** Supplied entries follows **

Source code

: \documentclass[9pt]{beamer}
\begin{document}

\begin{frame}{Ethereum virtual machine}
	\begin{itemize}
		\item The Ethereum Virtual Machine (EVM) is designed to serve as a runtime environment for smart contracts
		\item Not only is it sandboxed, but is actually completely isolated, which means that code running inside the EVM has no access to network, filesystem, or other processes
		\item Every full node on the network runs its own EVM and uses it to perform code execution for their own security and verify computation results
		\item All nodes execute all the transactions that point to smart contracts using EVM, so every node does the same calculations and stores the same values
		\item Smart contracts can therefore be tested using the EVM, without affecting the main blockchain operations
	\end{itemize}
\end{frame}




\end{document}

** End of Supplied entries **

Task goal - Nothing but a number is asked for: how many lines of the records contain the word "contracts"?

Solution for this exercise - 3